Fern von jeglichem Massentourismus geht es im nördlichsten der Vereinigten Arabischen Emirate eher gemütlich zu. Ein bisschen Jasmintee trinken und den Scheichs beim Quasseln zuhören, anschließend im Souk Tücher kaufen und bei schönem Wetter könnte sich sogar ein Abstecher ins Hajar-Gebirge lohnen. Text: Andreas Dauerer

Erst einmal vorstellen

»Mein guter Name ist Mohammed«, erklärt uns der Mann hinter dem Lenkrad, ganz ins weiße arabische Gewand, Dhishdasha genannt, gehüllt. »Mein böser lautet Nadr«, fährt er fort, als niemand im Auto auf seinen fragenden Blick in den Rückspiegel reagiert, der durch die dicke RayBan auf seiner Nase nicht wirklich zu erkennen ist. »Ihr könnt dann selber entscheiden, wie ihr mich nennen wollt, je nach Situation.« Noch kann er nicht viel falsch machen. Es ist acht Uhr morgens, die Klimaanlage im Jeep ist wohltemperiert, was bei 36 Grad und mehr auch anzuraten ist, und auf der breiten Emirates Road, die Dubai und das 100 Kilometer entfernte Ras Al Khaimah verbindet, könnte sogar sein zwölfjähriger Sohn unbeschadet in die Stadt kommen. Aus den Boxen wimmert arabischer Singsang, der sich mit dem stetigen Piepton vermischt, den das Auto von sich gibt, wenn Nadr wieder einmal das Gaspedal zu sehr durchdrückt und die Nadel jenseits der 120 Stundenkilometer zappelt.

Gordonontour/flickr.com

Also alles im grünen Bereich

Und das ist nicht nur sprichwörtlich gemeint. Weil das nördlichste Emirat mit zahlreichen Gebirgszügen gesegnet ist, regnet es hier häufiger als etwa in Dubai oder Abu Dhabi. Von kleinen Ausnahmen mal abgesehen, wird das jedoch vor allem in den Wintermonaten sichtbar. Dann nämlich fungieren die Getreidefelder sowie die Gemüse- oder Obstplantagen als grüne Verschnaufpausen in der sonst so kargen, ockergelben Wüstenlandschaft. Doch der Winter dauert in der Regel nur von Dezember bis April. Die meiste Zeit des Jahres wird deshalb künstlich bewässert. Und fast scheint es so, als durchzögen schwarze Wasserschläuche das ganze Land, damit die Rasenflächen in der Hauptstadt auch das ganze Jahr über saftig grün leuchten.

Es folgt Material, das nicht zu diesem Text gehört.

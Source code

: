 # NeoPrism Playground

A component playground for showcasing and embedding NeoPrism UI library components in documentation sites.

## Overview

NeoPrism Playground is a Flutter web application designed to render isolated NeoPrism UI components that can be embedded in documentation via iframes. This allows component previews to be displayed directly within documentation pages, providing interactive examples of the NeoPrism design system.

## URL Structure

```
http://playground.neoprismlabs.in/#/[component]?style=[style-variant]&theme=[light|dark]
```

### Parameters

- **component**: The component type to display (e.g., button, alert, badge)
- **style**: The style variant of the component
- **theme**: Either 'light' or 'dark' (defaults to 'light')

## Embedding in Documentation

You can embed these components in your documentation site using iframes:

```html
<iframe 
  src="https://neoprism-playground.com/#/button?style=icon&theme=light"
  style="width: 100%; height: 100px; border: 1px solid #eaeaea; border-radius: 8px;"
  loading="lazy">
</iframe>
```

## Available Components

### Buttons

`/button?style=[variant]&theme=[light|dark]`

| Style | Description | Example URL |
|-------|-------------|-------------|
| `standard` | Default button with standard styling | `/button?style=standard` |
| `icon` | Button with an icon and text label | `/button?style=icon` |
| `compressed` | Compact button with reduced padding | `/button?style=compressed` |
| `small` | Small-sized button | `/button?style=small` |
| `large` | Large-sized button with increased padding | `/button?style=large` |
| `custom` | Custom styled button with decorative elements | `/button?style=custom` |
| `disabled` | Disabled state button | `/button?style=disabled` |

Das Thermometer klettert 42 Grad 

Mohammed bremst, und wir stolpern aus der angenehmen Kühle geradewegs in die Gluthölle Arabiens. Das Thermometer ist binnen einer Stunde auf 42 Grad geklettert, und auf dem riesigen Parkplatz vor der größten Moschee Ras Al Khaimahs herrscht gähnende Leere. Nur ein Arbeiter verirrt sich auf den Vorplatz, um ein wenig zu fegen. Wer schon andere Emirate besucht hat, wird beim Anblick der Scheich-Zayed-Moschee ein Déjà-vu bekommen. In allen sieben Emiraten steht ein Abbild, das an den prunkvollen Bruder in Abu Dhabi erinnert. Doch auch diese Miniausgabe kann sich sehen lassen. Ihre Gelbtöne strahlen um die Wette, und die goldenen Halbmonde auf den Minaretten glänzen unter der unbarmherzigen arabischen Sonne. Besucht man anschließend die älteste Moschee im alten Stadtkern, wird man unweigerlich enttäuscht werden. Minarette sucht man an dem spröden, nicht gänzlich hässlichen, aber älteren Flachbau vergebens. Dutzende weiß getünchte Säulen halten im Inneren das Dach zusammen, und jede einzelne beherbergt in einer kleinen Nische mindestens eine Ausgabe des Korans. Ein Umstand, der den Gläubigen wichtiger sein dürfte als ein prunkvolles Gebäude.

 

Doch was wäre ein Besuch einer arabischen Stadt ohne eine Stippvisite auf dem Souk?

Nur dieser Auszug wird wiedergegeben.